Prima dei contatti con i bianchi il popolo Wiyot contava oltre duemila persone, diventate duecento dopo il 1860 ed un centinaio nel 1910. Nonostante tutto, la comunità ha cercato di resistere e di non disperdersi, tentando nel corso degli anni successivi di ricongiungersi e ritornare nella Patria ancestrale. Hanno imparato a vivere all’interno della comunità bianca, a frequentare le scuole dei bianchi, a sposare gli immigrati europei, lavorando nelle industrie del legname, della pesca e dell’agricoltura.

La tribù conta oggi 600 membri e ha ottenuto di costituire una riserva federale a Table Bluff, nella baia di Humboldt. Essa sta attivamente recuperando i vecchi stili di vita, tra cui l’antico linguaggio, la propria storia e la cultura degli antenati.

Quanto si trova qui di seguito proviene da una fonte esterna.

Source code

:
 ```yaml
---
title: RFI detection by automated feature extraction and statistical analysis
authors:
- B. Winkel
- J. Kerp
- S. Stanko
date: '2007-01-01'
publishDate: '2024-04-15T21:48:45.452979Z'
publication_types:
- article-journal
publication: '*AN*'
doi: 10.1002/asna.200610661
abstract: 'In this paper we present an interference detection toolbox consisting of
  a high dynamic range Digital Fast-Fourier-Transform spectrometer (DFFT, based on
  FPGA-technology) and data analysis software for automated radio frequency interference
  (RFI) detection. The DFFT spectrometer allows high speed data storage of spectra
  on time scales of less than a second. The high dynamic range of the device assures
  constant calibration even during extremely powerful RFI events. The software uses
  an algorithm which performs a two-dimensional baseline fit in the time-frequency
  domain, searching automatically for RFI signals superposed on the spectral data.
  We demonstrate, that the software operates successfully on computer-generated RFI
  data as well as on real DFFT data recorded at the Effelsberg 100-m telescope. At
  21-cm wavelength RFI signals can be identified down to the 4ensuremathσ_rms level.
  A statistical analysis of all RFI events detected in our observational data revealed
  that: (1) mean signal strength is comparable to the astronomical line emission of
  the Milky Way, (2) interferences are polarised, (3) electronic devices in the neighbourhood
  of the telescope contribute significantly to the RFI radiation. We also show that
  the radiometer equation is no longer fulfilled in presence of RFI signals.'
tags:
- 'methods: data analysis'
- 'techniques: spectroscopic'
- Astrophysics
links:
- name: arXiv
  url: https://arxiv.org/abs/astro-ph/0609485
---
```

Anziani Wiyot a una veglia commemorativa del massacro del 1860

In quest’ottica, il 21 ottobre 2019, a quasi 160 anni dall’eccidio, grazie alla concessione dell’amministrazione comunale di Eureka, i responsabili della riserva hanno finalmente ripreso possesso dell’Isola Indiana, nella baia di Humboldt, considerata dai Wiyot il “centro spirituale e fisico dell’Universo”.

“È un ottimo esempio di resilienza perché i Wiyot non hanno mai rinunciato al loro sogno”, ha dichiarato l’amministratrice tribale Michelle Vassel. Il presidente tribale Ted Hernandez ha aggiunto:

“Sapevamo che i nostri antenati sono ancora lì. Possiamo sentirli mentre ci dicono – ti stiamo guardando, sappiamo che quello che stai facendo è giusto – Questa è per noi una grande sensazione di pace”.

Fonti:

New York Times, North Coastal Journal, Archive, Military Museum, Weare Wiyot, Wiyot, Color Lines, Wyot.